> **The input**:

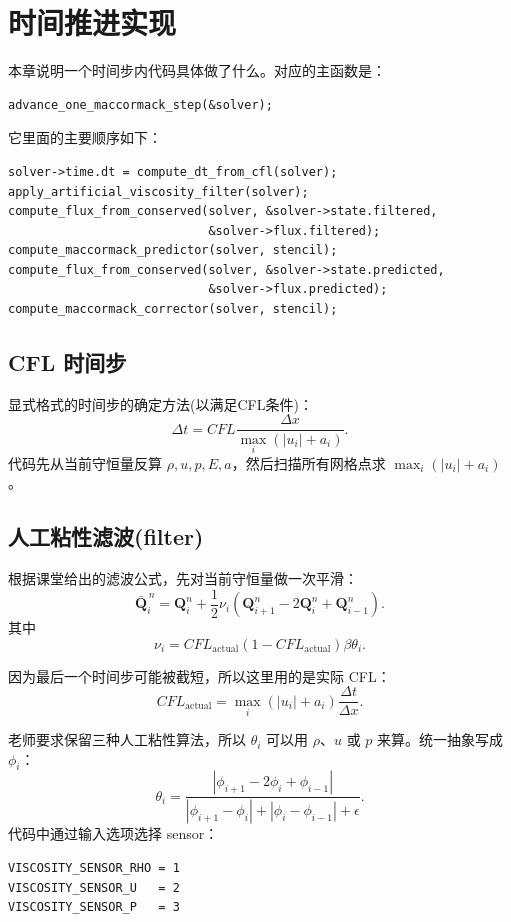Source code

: \section{时间推进实现}

本章说明一个时间步内代码具体做了什么。对应的主函数是：
\begin{lstlisting}
advance_one_maccormack_step(&solver);
\end{lstlisting}
它里面的主要顺序如下：
\begin{lstlisting}
solver->time.dt = compute_dt_from_cfl(solver);
apply_artificial_viscosity_filter(solver);
compute_flux_from_conserved(solver, &solver->state.filtered,
                            &solver->flux.filtered);
compute_maccormack_predictor(solver, stencil);
compute_flux_from_conserved(solver, &solver->state.predicted,
                            &solver->flux.predicted);
compute_maccormack_corrector(solver, stencil);
\end{lstlisting}

\subsection{CFL 时间步}

显式格式的时间步的确定方法(以满足CFL条件)：
\[
\Delta t = CFL\frac{\Delta x}{\max_i(|u_i|+a_i)}.
\]
代码先从当前守恒量反算 \(\rho,u,p,E,a\)，然后扫描所有网格点求
\(\max_i(|u_i|+a_i)\)。

\subsection{人工粘性滤波(filter)}

根据课堂给出的滤波公式，先对当前守恒量做一次平滑：
\[
\bar{\bm Q}^{\,n}_i
=\bm Q_i^n
+\frac12\nu_i
\left(\bm Q_{i+1}^n-2\bm Q_i^n+\bm Q_{i-1}^n\right).
\]
其中
\[
\nu_i=CFL_{\mathrm{actual}}(1-CFL_{\mathrm{actual}})\beta\theta_i.
\]

因为最后一个时间步可能被截短，所以这里用的是实际 CFL：
\[
CFL_{\mathrm{actual}}
=\max_i(|u_i|+a_i)\frac{\Delta t}{\Delta x}.
\]

老师要求保留三种人工粘性算法，所以 \(\theta_i\) 可以用
\(\rho\)、\(u\) 或 \(p\) 来算。统一抽象写成 \(\phi_i\)：
\[
\theta_i=
\frac{|\phi_{i+1}-2\phi_i+\phi_{i-1}|}
{|\phi_{i+1}-\phi_i|+|\phi_i-\phi_{i-1}|+\epsilon}.
\]
代码中通过输入选项选择 sensor：
\begin{lstlisting}
VISCOSITY_SENSOR_RHO = 1
VISCOSITY_SENSOR_U   = 2
VISCOSITY_SENSOR_P   = 3
\end{lstlisting}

> **What is expected**: Above is a listing with pictures. Write it out exactly without them.

> **Task output**:
Source code

: \section{时间推进实现}

本章说明一个时间步内代码具体做了什么。对应的主函数是：
\begin{lstlisting}
advance_one_maccormack_step(&solver);
\end{lstlisting}
它里面的主要顺序如下：
\begin{lstlisting}
solver->time.dt = compute_dt_from_cfl(solver);
apply_artificial_viscosity_filter(solver);
compute_flux_from_conserved(solver, &solver->state.filtered,
                            &solver->flux.filtered);
compute_maccormack_predictor(solver, stencil);
compute_flux_from_conserved(solver, &solver->state.predicted,
                            &solver->flux.predicted);
compute_maccormack_corrector(solver, stencil);
\end{lstlisting}

\subsection{CFL 时间步}

显式格式的时间步的确定方法(以满足CFL条件)：
\[
\Delta t = CFL\frac{\Delta x}{\max_i(|u_i|+a_i)}.
\]
代码先从当前守恒量反算 \(\rho,u,p,E,a\)，然后扫描所有网格点求
\(\max_i(|u_i|+a_i)\)。

\subsection{人工粘性滤波(filter)}

根据课堂给出的滤波公式，先对当前守恒量做一次平滑：
\[
\bar{\bm Q}^{\,n}_i
=\bm Q_i^n
+\frac12\nu_i
\left(\bm Q_{i+1}^n-2\bm Q_i^n+\bm Q_{i-1}^n\right).
\]
其中
\[
\nu_i=CFL_{\mathrm{actual}}(1-CFL_{\mathrm{actual}})\beta\theta_i.
\]

因为最后一个时间步可能被截短，所以这里用的是实际 CFL：
\[
CFL_{\mathrm{actual}}
=\max_i(|u_i|+a_i)\frac{\Delta t}{\Delta x}.
\]

老师要求保留三种人工粘性算法，所以 \(\theta_i\) 可以用
\(\rho\)、\(u\) 或 \(p\) 来算。统一抽象写成 \(\phi_i\)：
\[
\theta_i=
\frac{|\phi_{i+1}-2\phi_i+\phi_{i-1}|}
{|\phi_{i+1}-\phi_i|+|\phi_i-\phi_{i-1}|+\epsilon}.
\]
代码中通过输入选项选择 sensor：
\begin{lstlisting}
VISCOSITY_SENSOR_RHO = 1
VISCOSITY_SENSOR_U   = 2
VISCOSITY_SENSOR_P   = 3
\end{lstlisting}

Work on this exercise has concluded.